Time extends through many possible pathways.
Visuals can change based on the viewers choice.
Viewers can access prior knowledge of the story, but the story doesn’t depend on prior knowledge.
Speed determination varies.
The viewer can manipulate the story.
Active participation is required.
Creating the hook!
Every symbol we make, every font we use, every letter we make has meaning. Signs, logos, and trademarks are all common types of symbols designers use to convey information. Logo designers know that symbols stick in peoples memories.
Complex associations are made by incorporating subject, content, and context within each sign or symbol. Symbols do not have to have a resemblance to the thing they represent. The best ones are really simple and convey intent as to its purpose.
How many of these logos can you identity?
A simple word with a tricky font or memorable shape can go a long way to imply meaning. Icons, on the other hand, usually look like the objects they represent.
In some circles, signs and symbols have secret meanings or more than one meaning. Visual codes and cues are often used for groups to communicate. Graffiti is a common way to express ideas . These were common symbols used by hobos and homeless people back in the early 1900s.

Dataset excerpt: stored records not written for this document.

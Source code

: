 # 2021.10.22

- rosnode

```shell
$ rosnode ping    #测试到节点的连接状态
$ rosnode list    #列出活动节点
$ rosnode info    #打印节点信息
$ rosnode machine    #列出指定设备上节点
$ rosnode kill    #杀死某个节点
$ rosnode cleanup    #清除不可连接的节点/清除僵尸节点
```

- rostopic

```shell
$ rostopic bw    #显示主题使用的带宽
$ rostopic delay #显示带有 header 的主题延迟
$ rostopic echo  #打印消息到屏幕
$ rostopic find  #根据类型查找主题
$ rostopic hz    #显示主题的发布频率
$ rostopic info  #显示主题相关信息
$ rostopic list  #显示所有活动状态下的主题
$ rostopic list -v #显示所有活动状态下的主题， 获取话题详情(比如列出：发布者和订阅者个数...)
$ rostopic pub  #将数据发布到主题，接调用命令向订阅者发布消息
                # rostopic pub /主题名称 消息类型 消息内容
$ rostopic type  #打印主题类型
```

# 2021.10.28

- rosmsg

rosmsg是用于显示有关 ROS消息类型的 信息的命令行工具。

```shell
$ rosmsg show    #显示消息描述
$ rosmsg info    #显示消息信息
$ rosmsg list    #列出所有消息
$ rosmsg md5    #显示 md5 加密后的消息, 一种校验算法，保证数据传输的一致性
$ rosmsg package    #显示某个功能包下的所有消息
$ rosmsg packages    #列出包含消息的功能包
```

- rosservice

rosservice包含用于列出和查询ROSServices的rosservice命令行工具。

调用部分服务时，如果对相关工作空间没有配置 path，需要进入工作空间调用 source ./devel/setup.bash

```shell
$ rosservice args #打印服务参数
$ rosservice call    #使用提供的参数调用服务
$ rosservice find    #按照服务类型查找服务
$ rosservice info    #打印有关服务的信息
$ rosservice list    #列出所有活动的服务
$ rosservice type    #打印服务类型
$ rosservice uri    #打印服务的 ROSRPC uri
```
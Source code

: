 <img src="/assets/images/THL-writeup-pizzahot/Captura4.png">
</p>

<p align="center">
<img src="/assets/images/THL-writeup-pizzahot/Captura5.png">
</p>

Subject matter refers to the depicted object itself.
To recognize subject matter, the viewer has to take inventory of what is seen. Think of the nouns in the composition of the whole. The nouns would be the subject matter.
Content is the impact or meaning in the object. Content is like the analysis of the subject matter. Both these elements are required in creating a symbol.
Subject matter can be broken up into genres or other groupings:
Content moves beyond the formal aspects of the art itself and is connected to why the artist made the object. Does it have function? Is there a meaning to communicate?
A drawing of a bird is the subject matter.
The content is ‘what kind of bird’?
From there you can add themes and tell a story…
Moving pictures and symbols
What is it about symbols that fascinate people so much?
After all, we’ve been obsessing over them since the dawn of time.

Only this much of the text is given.